(WORK ITEM) Your job is to return the whole listing unchanged while skipping its images.

(EXTRACTED INFORMATION)
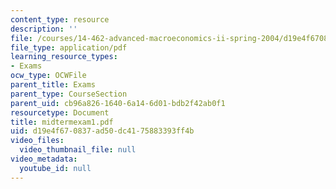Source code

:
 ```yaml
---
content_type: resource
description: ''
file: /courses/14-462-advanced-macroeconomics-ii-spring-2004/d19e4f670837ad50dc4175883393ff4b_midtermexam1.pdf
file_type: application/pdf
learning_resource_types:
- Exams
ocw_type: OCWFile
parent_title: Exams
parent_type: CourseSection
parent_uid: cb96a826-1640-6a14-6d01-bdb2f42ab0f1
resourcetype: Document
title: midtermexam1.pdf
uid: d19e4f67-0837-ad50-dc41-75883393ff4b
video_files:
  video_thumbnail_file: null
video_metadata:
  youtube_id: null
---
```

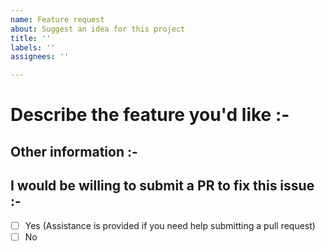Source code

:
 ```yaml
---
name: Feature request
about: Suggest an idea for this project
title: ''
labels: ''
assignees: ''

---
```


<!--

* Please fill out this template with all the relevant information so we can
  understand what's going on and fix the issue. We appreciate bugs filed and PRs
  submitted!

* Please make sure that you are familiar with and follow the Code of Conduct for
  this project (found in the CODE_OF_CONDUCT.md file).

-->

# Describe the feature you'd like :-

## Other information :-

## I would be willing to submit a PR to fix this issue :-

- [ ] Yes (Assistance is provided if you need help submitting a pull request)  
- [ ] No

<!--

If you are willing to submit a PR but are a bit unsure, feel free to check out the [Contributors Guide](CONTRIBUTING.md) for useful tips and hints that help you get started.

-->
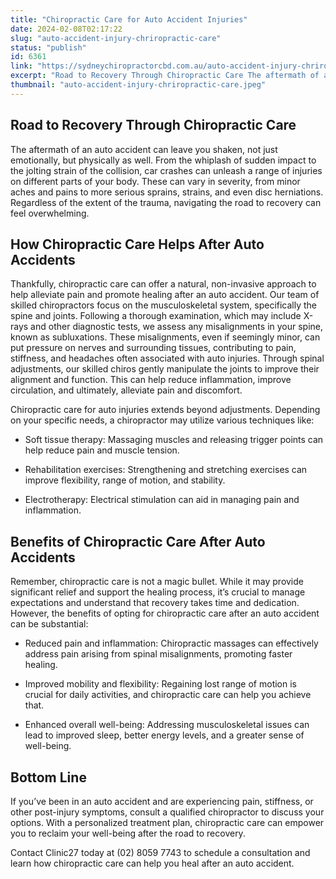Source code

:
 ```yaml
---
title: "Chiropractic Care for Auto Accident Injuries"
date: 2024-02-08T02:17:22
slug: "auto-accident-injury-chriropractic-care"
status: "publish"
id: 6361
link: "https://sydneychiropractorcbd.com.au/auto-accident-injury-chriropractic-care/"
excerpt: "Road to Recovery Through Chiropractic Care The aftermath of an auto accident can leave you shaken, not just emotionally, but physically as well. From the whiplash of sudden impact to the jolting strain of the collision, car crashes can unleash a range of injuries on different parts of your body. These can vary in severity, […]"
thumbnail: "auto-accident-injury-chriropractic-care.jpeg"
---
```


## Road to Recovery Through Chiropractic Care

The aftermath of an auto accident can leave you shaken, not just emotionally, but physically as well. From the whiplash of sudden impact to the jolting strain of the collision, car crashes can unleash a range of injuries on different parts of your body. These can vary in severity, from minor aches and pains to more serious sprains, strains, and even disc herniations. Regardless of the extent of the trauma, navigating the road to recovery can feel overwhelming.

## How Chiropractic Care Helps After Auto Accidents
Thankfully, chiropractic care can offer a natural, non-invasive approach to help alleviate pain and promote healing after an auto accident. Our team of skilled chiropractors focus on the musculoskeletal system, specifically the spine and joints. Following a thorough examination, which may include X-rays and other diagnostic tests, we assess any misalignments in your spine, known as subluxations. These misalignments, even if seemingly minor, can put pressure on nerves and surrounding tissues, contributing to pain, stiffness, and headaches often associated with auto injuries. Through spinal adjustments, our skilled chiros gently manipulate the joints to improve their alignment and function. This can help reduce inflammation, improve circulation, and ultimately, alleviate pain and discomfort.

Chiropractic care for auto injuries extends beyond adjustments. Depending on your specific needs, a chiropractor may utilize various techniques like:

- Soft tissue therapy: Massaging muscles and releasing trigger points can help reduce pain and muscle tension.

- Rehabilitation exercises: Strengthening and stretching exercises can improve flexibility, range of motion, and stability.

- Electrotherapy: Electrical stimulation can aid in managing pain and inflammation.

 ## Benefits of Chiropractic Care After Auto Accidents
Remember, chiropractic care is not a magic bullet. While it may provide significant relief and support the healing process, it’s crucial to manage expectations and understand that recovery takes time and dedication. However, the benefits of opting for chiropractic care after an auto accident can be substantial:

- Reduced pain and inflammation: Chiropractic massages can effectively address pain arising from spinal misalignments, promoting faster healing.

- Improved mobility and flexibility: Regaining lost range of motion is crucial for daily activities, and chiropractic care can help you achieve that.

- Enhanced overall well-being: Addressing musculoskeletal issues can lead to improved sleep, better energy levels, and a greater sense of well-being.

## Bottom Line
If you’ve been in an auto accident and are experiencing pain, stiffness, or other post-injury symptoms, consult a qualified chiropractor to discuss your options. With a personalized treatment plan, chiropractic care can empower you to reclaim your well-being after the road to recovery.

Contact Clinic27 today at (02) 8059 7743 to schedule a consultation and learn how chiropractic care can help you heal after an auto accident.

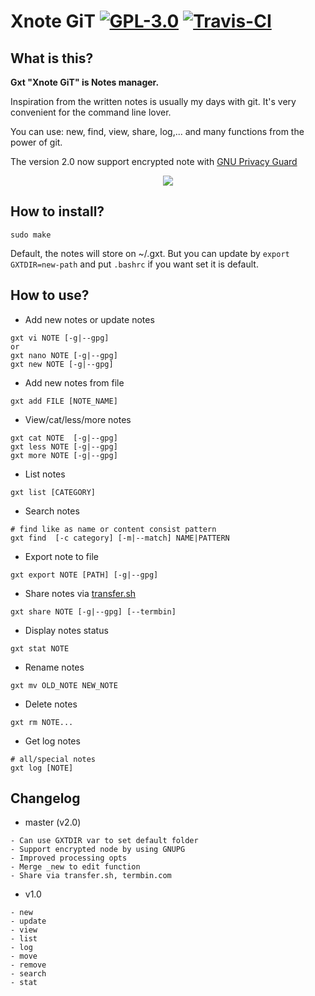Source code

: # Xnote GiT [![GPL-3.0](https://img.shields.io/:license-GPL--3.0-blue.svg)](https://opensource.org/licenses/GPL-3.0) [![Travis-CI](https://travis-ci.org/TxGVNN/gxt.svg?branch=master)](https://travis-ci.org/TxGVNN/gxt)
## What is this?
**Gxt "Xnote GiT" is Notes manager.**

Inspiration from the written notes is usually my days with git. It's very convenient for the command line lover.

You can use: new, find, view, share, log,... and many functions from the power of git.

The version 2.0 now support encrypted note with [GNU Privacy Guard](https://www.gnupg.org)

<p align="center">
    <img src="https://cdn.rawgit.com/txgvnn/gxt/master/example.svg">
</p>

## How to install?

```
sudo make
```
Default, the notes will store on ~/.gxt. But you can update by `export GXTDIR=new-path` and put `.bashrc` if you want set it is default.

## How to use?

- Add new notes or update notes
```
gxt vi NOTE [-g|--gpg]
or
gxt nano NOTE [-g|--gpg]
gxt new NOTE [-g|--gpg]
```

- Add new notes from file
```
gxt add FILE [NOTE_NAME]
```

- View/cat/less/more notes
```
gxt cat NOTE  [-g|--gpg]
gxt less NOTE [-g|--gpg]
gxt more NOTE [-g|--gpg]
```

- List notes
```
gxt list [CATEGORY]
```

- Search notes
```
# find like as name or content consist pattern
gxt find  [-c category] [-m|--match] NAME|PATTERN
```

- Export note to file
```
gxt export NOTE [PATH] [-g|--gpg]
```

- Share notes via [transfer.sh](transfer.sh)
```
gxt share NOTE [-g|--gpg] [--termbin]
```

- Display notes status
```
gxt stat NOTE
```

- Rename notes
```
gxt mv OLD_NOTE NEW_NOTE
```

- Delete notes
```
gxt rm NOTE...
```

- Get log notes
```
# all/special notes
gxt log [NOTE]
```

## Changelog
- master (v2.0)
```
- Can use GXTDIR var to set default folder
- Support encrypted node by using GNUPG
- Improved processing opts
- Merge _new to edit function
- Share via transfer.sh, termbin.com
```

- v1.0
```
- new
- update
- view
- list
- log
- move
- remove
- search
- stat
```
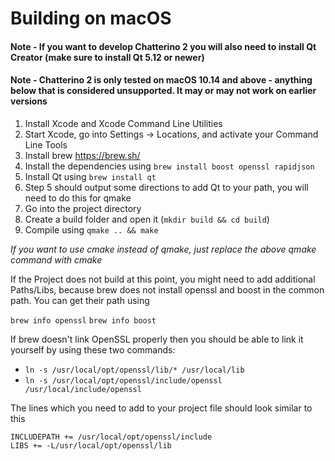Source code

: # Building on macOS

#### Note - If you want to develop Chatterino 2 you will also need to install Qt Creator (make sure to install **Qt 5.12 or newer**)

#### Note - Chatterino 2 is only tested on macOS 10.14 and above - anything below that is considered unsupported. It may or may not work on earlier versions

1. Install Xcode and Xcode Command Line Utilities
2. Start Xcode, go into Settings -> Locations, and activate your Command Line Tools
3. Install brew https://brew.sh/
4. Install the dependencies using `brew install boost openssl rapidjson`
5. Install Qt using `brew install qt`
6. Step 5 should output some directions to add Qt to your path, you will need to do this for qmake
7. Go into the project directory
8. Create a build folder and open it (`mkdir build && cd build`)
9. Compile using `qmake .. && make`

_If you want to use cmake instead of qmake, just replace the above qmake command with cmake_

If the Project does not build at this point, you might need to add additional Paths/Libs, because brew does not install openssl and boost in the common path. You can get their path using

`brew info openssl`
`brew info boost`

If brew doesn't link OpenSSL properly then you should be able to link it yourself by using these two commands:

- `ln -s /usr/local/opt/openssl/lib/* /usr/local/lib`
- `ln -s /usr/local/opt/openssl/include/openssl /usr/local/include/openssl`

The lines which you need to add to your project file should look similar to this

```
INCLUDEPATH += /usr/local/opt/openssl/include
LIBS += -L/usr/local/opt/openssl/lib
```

(RESPONSE AREA)
Source code

:
 ```yaml
---
content_type: resource
description: ''
file: /courses/14-462-advanced-macroeconomics-ii-spring-2004/d19e4f670837ad50dc4175883393ff4b_midtermexam1.pdf
file_type: application/pdf
learning_resource_types:
- Exams
ocw_type: OCWFile
parent_title: Exams
parent_type: CourseSection
parent_uid: cb96a826-1640-6a14-6d01-bdb2f42ab0f1
resourcetype: Document
title: midtermexam1.pdf
uid: d19e4f67-0837-ad50-dc41-75883393ff4b
video_files:
  video_thumbnail_file: null
video_metadata:
  youtube_id: null
---
```

Source code

:
 ```yaml
---
name: Feature request
about: Suggest an idea for this project
title: ''
labels: ''
assignees: ''

---
```


<!--

* Please fill out this template with all the relevant information so we can
  understand what's going on and fix the issue. We appreciate bugs filed and PRs
  submitted!

* Please make sure that you are familiar with and follow the Code of Conduct for
  this project (found in the CODE_OF_CONDUCT.md file).

-->

# Describe the feature you'd like :-

## Other information :-

## I would be willing to submit a PR to fix this issue :-

- [ ] Yes (Assistance is provided if you need help submitting a pull request)  
- [ ] No

<!--

If you are willing to submit a PR but are a bit unsure, feel free to check out the [Contributors Guide](CONTRIBUTING.md) for useful tips and hints that help you get started.

-->
Source code

:
 ```yaml
---
title: "Chiropractic Care for Auto Accident Injuries"
date: 2024-02-08T02:17:22
slug: "auto-accident-injury-chriropractic-care"
status: "publish"
id: 6361
link: "https://sydneychiropractorcbd.com.au/auto-accident-injury-chriropractic-care/"
excerpt: "Road to Recovery Through Chiropractic Care The aftermath of an auto accident can leave you shaken, not just emotionally, but physically as well. From the whiplash of sudden impact to the jolting strain of the collision, car crashes can unleash a range of injuries on different parts of your body. These can vary in severity, […]"
thumbnail: "auto-accident-injury-chriropractic-care.jpeg"
---
```


## Road to Recovery Through Chiropractic Care

The aftermath of an auto accident can leave you shaken, not just emotionally, but physically as well. From the whiplash of sudden impact to the jolting strain of the collision, car crashes can unleash a range of injuries on different parts of your body. These can vary in severity, from minor aches and pains to more serious sprains, strains, and even disc herniations. Regardless of the extent of the trauma, navigating the road to recovery can feel overwhelming.

## How Chiropractic Care Helps After Auto Accidents
Thankfully, chiropractic care can offer a natural, non-invasive approach to help alleviate pain and promote healing after an auto accident. Our team of skilled chiropractors focus on the musculoskeletal system, specifically the spine and joints. Following a thorough examination, which may include X-rays and other diagnostic tests, we assess any misalignments in your spine, known as subluxations. These misalignments, even if seemingly minor, can put pressure on nerves and surrounding tissues, contributing to pain, stiffness, and headaches often associated with auto injuries. Through spinal adjustments, our skilled chiros gently manipulate the joints to improve their alignment and function. This can help reduce inflammation, improve circulation, and ultimately, alleviate pain and discomfort.

Chiropractic care for auto injuries extends beyond adjustments. Depending on your specific needs, a chiropractor may utilize various techniques like:

- Soft tissue therapy: Massaging muscles and releasing trigger points can help reduce pain and muscle tension.

- Rehabilitation exercises: Strengthening and stretching exercises can improve flexibility, range of motion, and stability.

- Electrotherapy: Electrical stimulation can aid in managing pain and inflammation.

 ## Benefits of Chiropractic Care After Auto Accidents
Remember, chiropractic care is not a magic bullet. While it may provide significant relief and support the healing process, it’s crucial to manage expectations and understand that recovery takes time and dedication. However, the benefits of opting for chiropractic care after an auto accident can be substantial:

- Reduced pain and inflammation: Chiropractic massages can effectively address pain arising from spinal misalignments, promoting faster healing.

- Improved mobility and flexibility: Regaining lost range of motion is crucial for daily activities, and chiropractic care can help you achieve that.

- Enhanced overall well-being: Addressing musculoskeletal issues can lead to improved sleep, better energy levels, and a greater sense of well-being.

## Bottom Line
If you’ve been in an auto accident and are experiencing pain, stiffness, or other post-injury symptoms, consult a qualified chiropractor to discuss your options. With a personalized treatment plan, chiropractic care can empower you to reclaim your well-being after the road to recovery.

Contact Clinic27 today at (02) 8059 7743 to schedule a consultation and learn how chiropractic care can help you heal after an auto accident.

Source code

: # Xnote GiT [![GPL-3.0](https://img.shields.io/:license-GPL--3.0-blue.svg)](https://opensource.org/licenses/GPL-3.0) [![Travis-CI](https://travis-ci.org/TxGVNN/gxt.svg?branch=master)](https://travis-ci.org/TxGVNN/gxt)
## What is this?
**Gxt "Xnote GiT" is Notes manager.**

Inspiration from the written notes is usually my days with git. It's very convenient for the command line lover.

You can use: new, find, view, share, log,... and many functions from the power of git.

The version 2.0 now support encrypted note with [GNU Privacy Guard](https://www.gnupg.org)

<p align="center">
    <img src="https://cdn.rawgit.com/txgvnn/gxt/master/example.svg">
</p>

## How to install?

```
sudo make
```
Default, the notes will store on ~/.gxt. But you can update by `export GXTDIR=new-path` and put `.bashrc` if you want set it is default.

## How to use?

- Add new notes or update notes
```
gxt vi NOTE [-g|--gpg]
or
gxt nano NOTE [-g|--gpg]
gxt new NOTE [-g|--gpg]
```

- Add new notes from file
```
gxt add FILE [NOTE_NAME]
```

- View/cat/less/more notes
```
gxt cat NOTE  [-g|--gpg]
gxt less NOTE [-g|--gpg]
gxt more NOTE [-g|--gpg]
```

- List notes
```
gxt list [CATEGORY]
```

- Search notes
```
# find like as name or content consist pattern
gxt find  [-c category] [-m|--match] NAME|PATTERN
```

- Export note to file
```
gxt export NOTE [PATH] [-g|--gpg]
```

- Share notes via [transfer.sh](transfer.sh)
```
gxt share NOTE [-g|--gpg] [--termbin]
```

- Display notes status
```
gxt stat NOTE
```

- Rename notes
```
gxt mv OLD_NOTE NEW_NOTE
```

- Delete notes
```
gxt rm NOTE...
```

- Get log notes
```
# all/special notes
gxt log [NOTE]
```

## Changelog
- master (v2.0)
```
- Can use GXTDIR var to set default folder
- Support encrypted node by using GNUPG
- Improved processing opts
- Merge _new to edit function
- Share via transfer.sh, termbin.com
```

- v1.0
```
- new
- update
- view
- list
- log
- move
- remove
- search
- stat
```
Source code

: # Building on macOS

#### Note - If you want to develop Chatterino 2 you will also need to install Qt Creator (make sure to install **Qt 5.12 or newer**)

#### Note - Chatterino 2 is only tested on macOS 10.14 and above - anything below that is considered unsupported. It may or may not work on earlier versions

1. Install Xcode and Xcode Command Line Utilities
2. Start Xcode, go into Settings -> Locations, and activate your Command Line Tools
3. Install brew https://brew.sh/
4. Install the dependencies using `brew install boost openssl rapidjson`
5. Install Qt using `brew install qt`
6. Step 5 should output some directions to add Qt to your path, you will need to do this for qmake
7. Go into the project directory
8. Create a build folder and open it (`mkdir build && cd build`)
9. Compile using `qmake .. && make`

_If you want to use cmake instead of qmake, just replace the above qmake command with cmake_

If the Project does not build at this point, you might need to add additional Paths/Libs, because brew does not install openssl and boost in the common path. You can get their path using

`brew info openssl`
`brew info boost`

If brew doesn't link OpenSSL properly then you should be able to link it yourself by using these two commands:

- `ln -s /usr/local/opt/openssl/lib/* /usr/local/lib`
- `ln -s /usr/local/opt/openssl/include/openssl /usr/local/include/openssl`

The lines which you need to add to your project file should look similar to this

```
INCLUDEPATH += /usr/local/opt/openssl/include
LIBS += -L/usr/local/opt/openssl/lib
```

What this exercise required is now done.